Out of sheer compassion they left her alone.
Seven o’clock. It was time for the signal. She found the lantern and made her way, unseen, to the roof. Azalea’s light shone at her from the gray air, far, far up the ridge. Carin’s light flashed from the roof of the mansion. All was well with them. They were laughing—Annie Laurie knew they were laughing. And she—she waved her lantern up and down and up and down with a kind of passion. She must make them know how deep was the sorrow that had befallen her. And they seemed to know. It was as if she could feel the streams of their sympathy rolling toward her. Yes, they understood. That queer fluttering of their lanterns assured her of it. Annie Laurie left her roof and descending into the attic, sank on an old settle there. She dragged a horse blanket over her and at last the storm of her anguish broke, and she wept and wept.
CHAPTER VIII
THE MYSTERY
Was it a long time—weary hours and hours—before Annie Laurie found her way down the stairs? She never could be sure. A man, whom she did not at first recognize, was leaving her father’s room. For a second she felt like rushing at him to tell him that he, a stranger, should not be in there—in that sacred chamber where her father lay dead and defenseless. Then she saw that it was Mr. Disbrow, the undertaker, and realized what his task had been. He had been making her father ready for his last resting place.
But surely the man was not ashamed of his task! He shot one glance at Annie Laurie, and then without speaking, hastened down the stairs and out of the front door. Was he sorry for her and at a loss to say how sorry, and so had run away? Annie Laurie could understand that. She would have felt much the same way herself. Yet it was, she decided, an odd way for a man to feel who was so often in the house of mourning as an undertaker naturally would be. However, it mattered little. She was glad he hadn’t spoken to her. And yet, when she thought of him as Sam’s father, it was curious that he hadn’t. Of course it might be that he knew nothing of the good friendship which existed between Sam and herself, and he might not approve of it anyway. The Disbrows were great for keeping to themselves. So were the Paces, but the Paces were busy folk; they liked their neighbors even if they didn’t see much of them. But one always had the feeling that the Disbrows shut themselves away from society because they had something against it—nobody quite knew what. Only Sam—Sam was different. He was made to live in the world and to enjoy it.

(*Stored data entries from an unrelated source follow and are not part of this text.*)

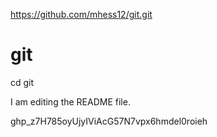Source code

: https://github.com/mhess12/git.git
# git
cd git

I am editing the README file.

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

A vision of him, wide-shouldered, brown-haired—his hair would have curled a trifle if he had not continually discouraged it—brown-eyed, smiling, frank, energetic, arose before Annie Laurie. He had a ringing laugh, and the neighbors said he dared to laugh even in that silent shut-up house where his mother lay on her sofa, with mouse-like, cross-eyed Hannah watching beside her. It came over Annie Laurie that she had disliked them for things that were none of their fault. Mrs. Disbrow couldn’t help being ill; Hannah couldn’t help being cross-eyed; and it was beautiful of her to be always beside her mother.
Yet, as she paced the floor of her bedroom thinking about her father, with her tortured thoughts leaping this way and that as if they were struggling to escape from sorrow, a conviction came over her that sickness often was the fault of the person who suffered from it. She knew that an atmosphere of gloom hung over Sam’s house; that if he opened up the windows Hannah was told to close them; if he brought in flowers they had to be thrown out because they gave his mother a cold; if he built a fire in the fireplace for cheerfulness, it was considered unsafe, owing to a defect in the chimney. The stove was sufficient—and indeed more than sufficient, since the temperature of the room was at least eighty the winter through. Poor Sam! Annie Laurie knew that he had suggested that the chimney be mended so that they might sometimes sit by the open fire, letting the raging stove subside; he had urged Hannah to have an operation that would set her eyes straight, but the family had been too fearful of the results. So they sat in gloom and hideousness within their power to remedy. At least that was how it looked to Sam’s impatient, energetic nature, and Annie Laurie took the same view.
Miss Zillah came in after a time, with arms and words of comfort for her girl.
“Carin called up about seven o’clock,” she said, after a time when Annie Laurie had wept out her grief on her good aunt’s shoulder. “She seemed to know you were in trouble, though I don’t understand how she could have found out.”
Annie Laurie told her of the signalling.